The only thing I think could be improved is how well you "chunk up" or group your darks and your lights, in the two value studies. Talking about number 3 and 4 from the top mostly. If you squint your eyes at the original to crush down the values, you will see opportunities where you could have simplified more rather than go with more detail, in order to retain the clarity of the original comp. 3rd from top, the figure doesn't stand out as much as the original and the darks could probably have been crushed in that arch and lit wall surrounding the character to show the contrast more. At the two value stage, studies are less about value accuracy, but rather general lighting and showing the important compositional shapes and relationships. Squinting eyes is the best thing to help you to do this with any reference subject, including from life, so get your squint on.

With the 100, well I think you did well. Lots of variety, in shape, viewing angle, perspective, rhythms etc. Perhaps you are a bit hard on your process. I would not really be too concerned about how long these took. I only mentioned it in the video to demonstrate that it doesn't have to take days of hours long studies, to get a lot of practice in doing comps.

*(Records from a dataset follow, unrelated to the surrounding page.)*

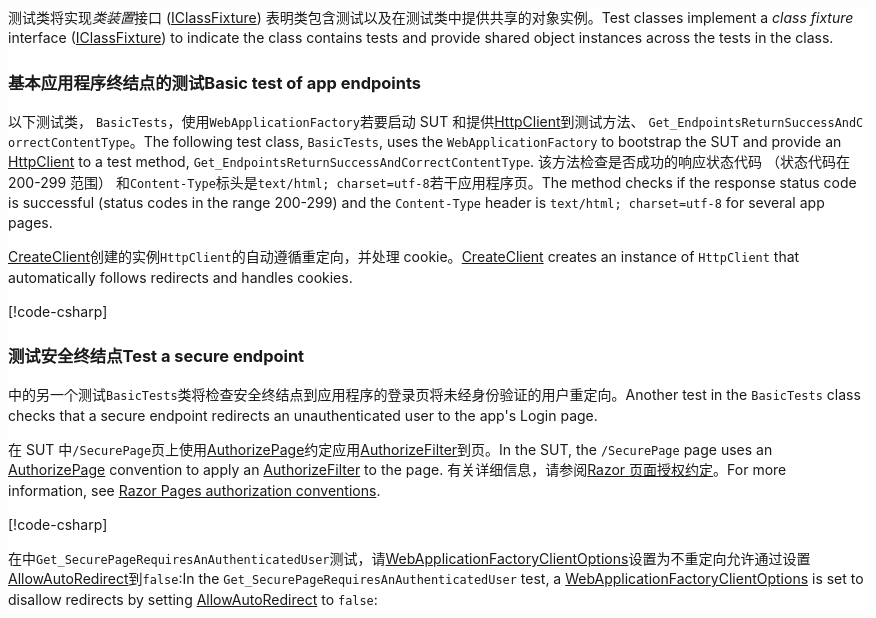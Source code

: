 <span data-ttu-id="47b96-184">测试类将实现*类装置*接口 ([IClassFixture](https://xunit.github.io/docs/shared-context#class-fixture)) 表明类包含测试以及在测试类中提供共享的对象实例。</span><span class="sxs-lookup"><span data-stu-id="47b96-184">Test classes implement a *class fixture* interface ([IClassFixture](https://xunit.github.io/docs/shared-context#class-fixture)) to indicate the class contains tests and provide shared object instances across the tests in the class.</span></span>

### <a name="basic-test-of-app-endpoints"></a><span data-ttu-id="47b96-185">基本应用程序终结点的测试</span><span class="sxs-lookup"><span data-stu-id="47b96-185">Basic test of app endpoints</span></span>

<span data-ttu-id="47b96-186">以下测试类， `BasicTests`，使用`WebApplicationFactory`若要启动 SUT 和提供[HttpClient](/dotnet/api/system.net.http.httpclient)到测试方法、 `Get_EndpointsReturnSuccessAndCorrectContentType`。</span><span class="sxs-lookup"><span data-stu-id="47b96-186">The following test class, `BasicTests`, uses the `WebApplicationFactory` to bootstrap the SUT and provide an [HttpClient](/dotnet/api/system.net.http.httpclient) to a test method, `Get_EndpointsReturnSuccessAndCorrectContentType`.</span></span> <span data-ttu-id="47b96-187">该方法检查是否成功的响应状态代码 （状态代码在 200-299 范围） 和`Content-Type`标头是`text/html; charset=utf-8`若干应用程序页。</span><span class="sxs-lookup"><span data-stu-id="47b96-187">The method checks if the response status code is successful (status codes in the range 200-299) and the `Content-Type` header is `text/html; charset=utf-8` for several app pages.</span></span>

<span data-ttu-id="47b96-188">[CreateClient](/dotnet/api/microsoft.aspnetcore.mvc.testing.webapplicationfactory-1.createclient)创建的实例`HttpClient`的自动遵循重定向，并处理 cookie。</span><span class="sxs-lookup"><span data-stu-id="47b96-188">[CreateClient](/dotnet/api/microsoft.aspnetcore.mvc.testing.webapplicationfactory-1.createclient) creates an instance of `HttpClient` that automatically follows redirects and handles cookies.</span></span>

[!code-csharp[](integration-tests/samples/2.x/IntegrationTestsSample/tests/RazorPagesProject.Tests/IntegrationTests/BasicTests.cs?name=snippet1)]

### <a name="test-a-secure-endpoint"></a><span data-ttu-id="47b96-189">测试安全终结点</span><span class="sxs-lookup"><span data-stu-id="47b96-189">Test a secure endpoint</span></span>

<span data-ttu-id="47b96-190">中的另一个测试`BasicTests`类将检查安全终结点到应用程序的登录页将未经身份验证的用户重定向。</span><span class="sxs-lookup"><span data-stu-id="47b96-190">Another test in the `BasicTests` class checks that a secure endpoint redirects an unauthenticated user to the app's Login page.</span></span>

<span data-ttu-id="47b96-191">在 SUT 中`/SecurePage`页上使用[AuthorizePage](/dotnet/api/microsoft.extensions.dependencyinjection.pageconventioncollectionextensions.authorizepage)约定应用[AuthorizeFilter](/dotnet/api/microsoft.aspnetcore.mvc.authorization.authorizefilter)到页。</span><span class="sxs-lookup"><span data-stu-id="47b96-191">In the SUT, the `/SecurePage` page uses an [AuthorizePage](/dotnet/api/microsoft.extensions.dependencyinjection.pageconventioncollectionextensions.authorizepage) convention to apply an [AuthorizeFilter](/dotnet/api/microsoft.aspnetcore.mvc.authorization.authorizefilter) to the page.</span></span> <span data-ttu-id="47b96-192">有关详细信息，请参阅[Razor 页面授权约定](xref:security/authorization/razor-pages-authorization#require-authorization-to-access-a-page)。</span><span class="sxs-lookup"><span data-stu-id="47b96-192">For more information, see [Razor Pages authorization conventions](xref:security/authorization/razor-pages-authorization#require-authorization-to-access-a-page).</span></span>

[!code-csharp[](integration-tests/samples/2.x/IntegrationTestsSample/src/RazorPagesProject/Startup.cs?name=snippet1)]

<span data-ttu-id="47b96-193">在中`Get_SecurePageRequiresAnAuthenticatedUser`测试，请[WebApplicationFactoryClientOptions](/dotnet/api/microsoft.aspnetcore.mvc.testing.webapplicationfactoryclientoptions)设置为不重定向允许通过设置[AllowAutoRedirect](/dotnet/api/microsoft.aspnetcore.mvc.testing.webapplicationfactoryclientoptions.allowautoredirect)到`false`:</span><span class="sxs-lookup"><span data-stu-id="47b96-193">In the `Get_SecurePageRequiresAnAuthenticatedUser` test, a [WebApplicationFactoryClientOptions](/dotnet/api/microsoft.aspnetcore.mvc.testing.webapplicationfactoryclientoptions) is set to disallow redirects by setting [AllowAutoRedirect](/dotnet/api/microsoft.aspnetcore.mvc.testing.webapplicationfactoryclientoptions.allowautoredirect) to `false`:</span></span>
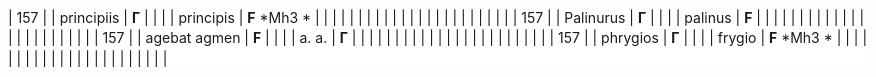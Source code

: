 | 157 |  | principiis                                                                                                                                                                                                                                                                                                                                                                                                                   | **Γ**              |                              |                                                                                                         |  | principis                                        | **F** *Mh3 *            |                                               |                                                                        |                                    |                  |                           |                                                                      |                        |            |                       |                                                    |                                     |          |                |                                                              |  |  |  |  |  |  |  |  |
| 157 |  | Palinurus                                                                                                                                                                                                                                                                                                                                                                                                                    | **Γ**              |                              |                                                                                                         |  | palinus                                          | **F**                   |                                               |                                                                        |                                    |                  |                           |                                                                      |                        |            |                       |                                                    |                                     |          |                |                                                              |  |  |  |  |  |  |  |  |
| 157 |  | agebat agmen                                                                                                                                                                                                                                                                                                                                                                                                                 | **F**              |                              |                                                                                                         |  | a. a.                                            | **Γ**                   |                                               |                                                                        |                                    |                  |                           |                                                                      |                        |            |                       |                                                    |                                     |          |                |                                                              |  |  |  |  |  |  |  |  |
| 157 |  | phrygios                                                                                                                                                                                                                                                                                                                                                                                                                     | **Γ**              |                              |                                                                                                         |  | frygio                                           | **F** *Mh3 *            |                                               |                                                                        |                                    |                  |                           |                                                                      |                        |            |                       |                                                    |                                     |          |                |                                                              |  |  |  |  |  |  |  |  |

If you really want to focus on upping your visual library on comps, then I highly recommend being very aware of photography and cinematography in movies/tv whenever you see them in front of you. EVERY shot you will see has been composed for a narrative or emotional reason, but it is easy to just take it in passively. Instead be more aware and analytical even in casual watching and you will start to store and combine what you notice into your work eventually. I tend to be very aware of great cinematography when it happens...almost anything Kubrick, or Andrei Tarkovsky, Kurasawa, the tv shows Utopia, Mr Robot (for some contemporary examples) The Coen brothers movies, Hitchcock, all tend to have great shots. But really just up your awareness in general and it will help. Also check out the books Framed Ink, and the 5Cs of Cinematography.

Can't fault the 4 value studies at all.
Great work!!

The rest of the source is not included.